## Task statement:
Starting at the top of the data and ending with the line that holds "и $b,$ при которых:\\", transcribe each line exactly; include both ends.

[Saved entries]

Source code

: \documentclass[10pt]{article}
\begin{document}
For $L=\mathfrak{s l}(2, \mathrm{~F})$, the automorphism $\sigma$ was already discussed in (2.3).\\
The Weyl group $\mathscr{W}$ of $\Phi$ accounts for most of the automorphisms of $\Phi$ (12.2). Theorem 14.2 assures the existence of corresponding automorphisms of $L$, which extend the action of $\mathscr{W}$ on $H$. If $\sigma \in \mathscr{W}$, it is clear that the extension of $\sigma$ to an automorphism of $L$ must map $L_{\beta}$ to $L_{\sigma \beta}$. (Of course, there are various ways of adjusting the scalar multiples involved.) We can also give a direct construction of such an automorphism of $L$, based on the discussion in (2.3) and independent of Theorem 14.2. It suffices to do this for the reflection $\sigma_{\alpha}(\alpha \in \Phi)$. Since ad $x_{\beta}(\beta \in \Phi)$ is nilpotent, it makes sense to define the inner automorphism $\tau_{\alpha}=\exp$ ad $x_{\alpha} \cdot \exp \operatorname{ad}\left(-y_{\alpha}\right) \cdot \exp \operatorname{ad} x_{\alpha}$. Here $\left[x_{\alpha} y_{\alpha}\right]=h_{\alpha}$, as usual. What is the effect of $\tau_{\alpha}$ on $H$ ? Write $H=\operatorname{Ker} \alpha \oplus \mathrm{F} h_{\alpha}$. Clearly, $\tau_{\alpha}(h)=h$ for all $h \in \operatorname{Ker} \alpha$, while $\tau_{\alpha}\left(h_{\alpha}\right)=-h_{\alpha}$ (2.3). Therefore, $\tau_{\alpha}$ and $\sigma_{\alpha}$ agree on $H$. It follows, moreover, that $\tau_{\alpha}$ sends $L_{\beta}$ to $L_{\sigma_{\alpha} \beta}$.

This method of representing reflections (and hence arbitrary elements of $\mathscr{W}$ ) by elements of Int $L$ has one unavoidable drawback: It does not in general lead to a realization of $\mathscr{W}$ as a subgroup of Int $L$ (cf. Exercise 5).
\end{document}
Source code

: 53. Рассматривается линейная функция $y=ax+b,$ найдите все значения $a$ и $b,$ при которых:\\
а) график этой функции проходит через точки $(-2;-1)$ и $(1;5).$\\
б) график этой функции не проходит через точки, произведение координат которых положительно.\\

## The completed task:
Source code

: \documentclass[10pt]{article}
\begin{document}
For $L=\mathfrak{s l}(2, \mathrm{~F})$, the automorphism $\sigma$ was already discussed in (2.3).\\
The Weyl group $\mathscr{W}$ of $\Phi$ accounts for most of the automorphisms of $\Phi$ (12.2). Theorem 14.2 assures the existence of corresponding automorphisms of $L$, which extend the action of $\mathscr{W}$ on $H$. If $\sigma \in \mathscr{W}$, it is clear that the extension of $\sigma$ to an automorphism of $L$ must map $L_{\beta}$ to $L_{\sigma \beta}$. (Of course, there are various ways of adjusting the scalar multiples involved.) We can also give a direct construction of such an automorphism of $L$, based on the discussion in (2.3) and independent of Theorem 14.2. It suffices to do this for the reflection $\sigma_{\alpha}(\alpha \in \Phi)$. Since ad $x_{\beta}(\beta \in \Phi)$ is nilpotent, it makes sense to define the inner automorphism $\tau_{\alpha}=\exp$ ad $x_{\alpha} \cdot \exp \operatorname{ad}\left(-y_{\alpha}\right) \cdot \exp \operatorname{ad} x_{\alpha}$. Here $\left[x_{\alpha} y_{\alpha}\right]=h_{\alpha}$, as usual. What is the effect of $\tau_{\alpha}$ on $H$ ? Write $H=\operatorname{Ker} \alpha \oplus \mathrm{F} h_{\alpha}$. Clearly, $\tau_{\alpha}(h)=h$ for all $h \in \operatorname{Ker} \alpha$, while $\tau_{\alpha}\left(h_{\alpha}\right)=-h_{\alpha}$ (2.3). Therefore, $\tau_{\alpha}$ and $\sigma_{\alpha}$ agree on $H$. It follows, moreover, that $\tau_{\alpha}$ sends $L_{\beta}$ to $L_{\sigma_{\alpha} \beta}$.

This method of representing reflections (and hence arbitrary elements of $\mathscr{W}$ ) by elements of Int $L$ has one unavoidable drawback: It does not in general lead to a realization of $\mathscr{W}$ as a subgroup of Int $L$ (cf. Exercise 5).
\end{document}
Source code

: 53. Рассматривается линейная функция $y=ax+b,$ найдите все значения $a$ и $b,$ при которых:\\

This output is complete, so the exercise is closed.